Opaque result types bug on definition?

When I trying to setup a type of opaque result types directly it shows en error. sample:

protocol P: Equatable { }
struct A: P { }

func a() -> some P { A() }

let aa = a()
let bb = a()

aa == bb // works fine and returns true
protocol P: Equatable { }
struct A: P { }

func a() -> some P { A() }

let aa: some P = a()
let bb = a()

aa == bb // error: Binary operator '==' cannot be applied to operands of type 'some P' (type of 'aa') and 'some P' (result of 'a()')

In both cases aa has the same type some P.
Is it a bug?

Screenshot 2020-01-11 at 19.13.40

This seems correct to me.

To review, an opaque type can be thought of as generics “in reverse.” It is not equivalent to an existential type, which is a kind of container that can store an instance of any conforming type. With generics, the caller gets to decide what type to use, and the callee can rely only on the generic constraints laid out beforehand. With opaque types, the callee gets to decide what type to use, and the caller can rely only on the guarantee that it conforms to the specified protocol. But underneath it all there is a type.

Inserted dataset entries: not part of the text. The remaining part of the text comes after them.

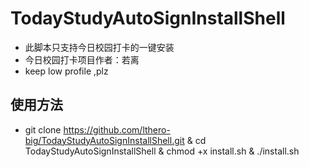 # TodayStudyAutoSignInstallShell
* 此脚本只支持今日校园打卡的一键安装
* 今日校园打卡项目作者：若离 
* keep low profile ,plz

## 使用方法
* git clone https://github.com/lthero-big/TodayStudyAutoSignInstallShell.git & cd TodayStudyAutoSignInstallShell & chmod +x install.sh & ./install.sh
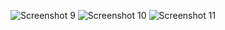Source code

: ![Screenshot 9](1/Screenshot_9.jpg)
![Screenshot 10](1/Screenshot_10.jpg)
![Screenshot 11](1/Screenshot_11.jpg)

So, in other words, you cannot know if any two instances of type some P are of the same type merely from the fact that they are some P (hence why they are called opaque). One function could return an Int as some Hashable and another function could return a String as some Hashable.

Even if you can see with your own two eyes what the underlying types are, opaque types tell the compiler not to let you (the caller) rely on that—so that a future version of the function can be changed to return a value of a different type without affecting callers.

In the first example, the compiler knows that aa and bb are of the same type. This is because they both store a result of the same function; the function may change in the future, but then the underlying type of aa and bb would both change and still match.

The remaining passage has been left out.